Ícono del Cristo Orante - Capilla del Eremitorio, Monasterio del Cristo Orante

miércoles, 8 de mayo de 2013

Entre la resurrección y la ascensión



P. Matta Meskin



Después de la resurrección, Jesús permanece cuarenta días con sus discípulos: “Él se mostró a ellos vivo, después de su pasión, apareciéndose a ellos por cuarenta días y hablando del reino de Dios” (Hechos 1,3)

Este período definitivo del tiempo en el cual Cristo vivió sobre la tierra en el cuerpo con el cual había pasado a través de la muerte y la tumba y con el cual había resucitado viviente, puede ser considerado el don más grande y más precioso otorgado a nuestra naturaleza humana. La posibilidad de una resurrección de los muertos y de una vida nueva en un cuerpo libre del sufrimiento, de la muerte y de la corrupción originariamente no era accesible a la naturaleza humana. Sabemos que esta se había vuelto mortal después de que el pecado había expulsado al hombre del paraíso, de la vida con Dios, e incluso si algunas veces algunos personajes, como Lázaro, habían resucitado de los muertos por mandato de Dios, el suyo había sido un revivir para morir de nuevo. La posibilidad de resucitar para vivir para siempre con Dios en un cuerpo que no conocerá ni la muerte, ni la corrupción, es el don supremo e indescriptible de Cristo, dado por él a nosotros, cuando resucitó con el cuerpo que había asumido de nuestra condición humana.

Así quien cree en la resurrección de Cristo tiene por consecuencia fe también en la propia resurrección, ya que Cristo da todo lo que le pertenece a todos aquellos que creen.

Pero ¿cómo podemos realmente conseguir la inhabitación del Espíritu de la resurrección y tenerlo firmemente, o mejor, custodiarlo en el corazón como prenda de la vida eterna?

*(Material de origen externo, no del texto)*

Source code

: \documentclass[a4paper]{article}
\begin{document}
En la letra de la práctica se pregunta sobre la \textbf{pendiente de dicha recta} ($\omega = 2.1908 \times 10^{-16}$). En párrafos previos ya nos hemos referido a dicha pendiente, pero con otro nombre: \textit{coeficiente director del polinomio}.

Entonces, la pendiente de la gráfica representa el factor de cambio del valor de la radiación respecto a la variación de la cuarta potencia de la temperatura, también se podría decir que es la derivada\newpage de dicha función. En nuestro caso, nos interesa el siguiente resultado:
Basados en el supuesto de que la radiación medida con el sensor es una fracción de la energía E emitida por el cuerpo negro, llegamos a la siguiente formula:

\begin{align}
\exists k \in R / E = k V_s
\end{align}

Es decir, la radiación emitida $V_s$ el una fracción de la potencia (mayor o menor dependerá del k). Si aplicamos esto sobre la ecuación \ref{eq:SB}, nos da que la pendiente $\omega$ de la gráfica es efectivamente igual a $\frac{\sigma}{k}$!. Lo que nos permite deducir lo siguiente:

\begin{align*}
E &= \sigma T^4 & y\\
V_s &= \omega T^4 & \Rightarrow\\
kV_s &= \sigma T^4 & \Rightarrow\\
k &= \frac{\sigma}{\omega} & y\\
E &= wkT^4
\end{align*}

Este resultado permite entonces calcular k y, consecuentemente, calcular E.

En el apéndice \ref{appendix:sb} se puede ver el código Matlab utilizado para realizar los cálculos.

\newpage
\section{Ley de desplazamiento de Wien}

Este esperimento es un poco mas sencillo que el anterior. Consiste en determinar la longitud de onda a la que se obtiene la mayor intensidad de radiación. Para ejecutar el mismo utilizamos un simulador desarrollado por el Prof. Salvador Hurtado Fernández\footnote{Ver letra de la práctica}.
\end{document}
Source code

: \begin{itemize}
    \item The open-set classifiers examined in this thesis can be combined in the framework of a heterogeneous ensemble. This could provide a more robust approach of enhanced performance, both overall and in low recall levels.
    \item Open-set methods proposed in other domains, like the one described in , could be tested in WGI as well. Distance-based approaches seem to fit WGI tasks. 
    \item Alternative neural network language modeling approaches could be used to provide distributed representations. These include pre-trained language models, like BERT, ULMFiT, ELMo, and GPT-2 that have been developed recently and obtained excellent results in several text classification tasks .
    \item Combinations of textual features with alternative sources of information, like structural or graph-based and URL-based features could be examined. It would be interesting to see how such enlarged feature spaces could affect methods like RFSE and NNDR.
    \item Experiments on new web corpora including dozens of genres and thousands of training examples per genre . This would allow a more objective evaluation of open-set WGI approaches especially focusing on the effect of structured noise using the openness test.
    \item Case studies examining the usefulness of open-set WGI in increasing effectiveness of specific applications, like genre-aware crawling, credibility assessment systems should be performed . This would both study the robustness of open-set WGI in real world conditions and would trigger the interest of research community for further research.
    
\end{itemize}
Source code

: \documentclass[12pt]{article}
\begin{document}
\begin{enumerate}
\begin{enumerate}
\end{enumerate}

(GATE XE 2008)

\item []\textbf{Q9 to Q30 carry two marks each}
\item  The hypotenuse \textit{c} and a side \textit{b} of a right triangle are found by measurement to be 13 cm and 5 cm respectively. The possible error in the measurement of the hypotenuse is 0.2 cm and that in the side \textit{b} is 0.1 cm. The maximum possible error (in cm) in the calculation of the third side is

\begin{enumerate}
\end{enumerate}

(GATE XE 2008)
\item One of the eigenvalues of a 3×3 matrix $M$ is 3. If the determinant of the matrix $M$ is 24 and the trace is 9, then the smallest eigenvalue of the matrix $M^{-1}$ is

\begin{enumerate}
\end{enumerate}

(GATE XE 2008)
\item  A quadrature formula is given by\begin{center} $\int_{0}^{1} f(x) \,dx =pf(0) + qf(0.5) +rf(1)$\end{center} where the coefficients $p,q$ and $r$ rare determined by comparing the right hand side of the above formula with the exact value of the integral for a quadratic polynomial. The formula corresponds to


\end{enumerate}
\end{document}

O, en otras palabras, ¿cómo podemos vivir ahora en el Espíritu de la resurrección? ¿cómo resucitar de los muertos con Cristo, y tener la confianza que ni la muerte, ni el sufrimiento, ni ningún evento de la vida presente tiene poder sobre nosotros? O también, para poner la pregunta en términos todavía más paradójicos: ¿cómo puede una persona vivir ya en el presente la propia inmortalidad? ¿Cómo hacer para vivir esta cuaresma no como un simple período litúrgico de cuarenta días, sino como una experiencia de vida completamente libre de la muerte y de su poder, una vida post-pascual, una vida de preparación a la ascensión?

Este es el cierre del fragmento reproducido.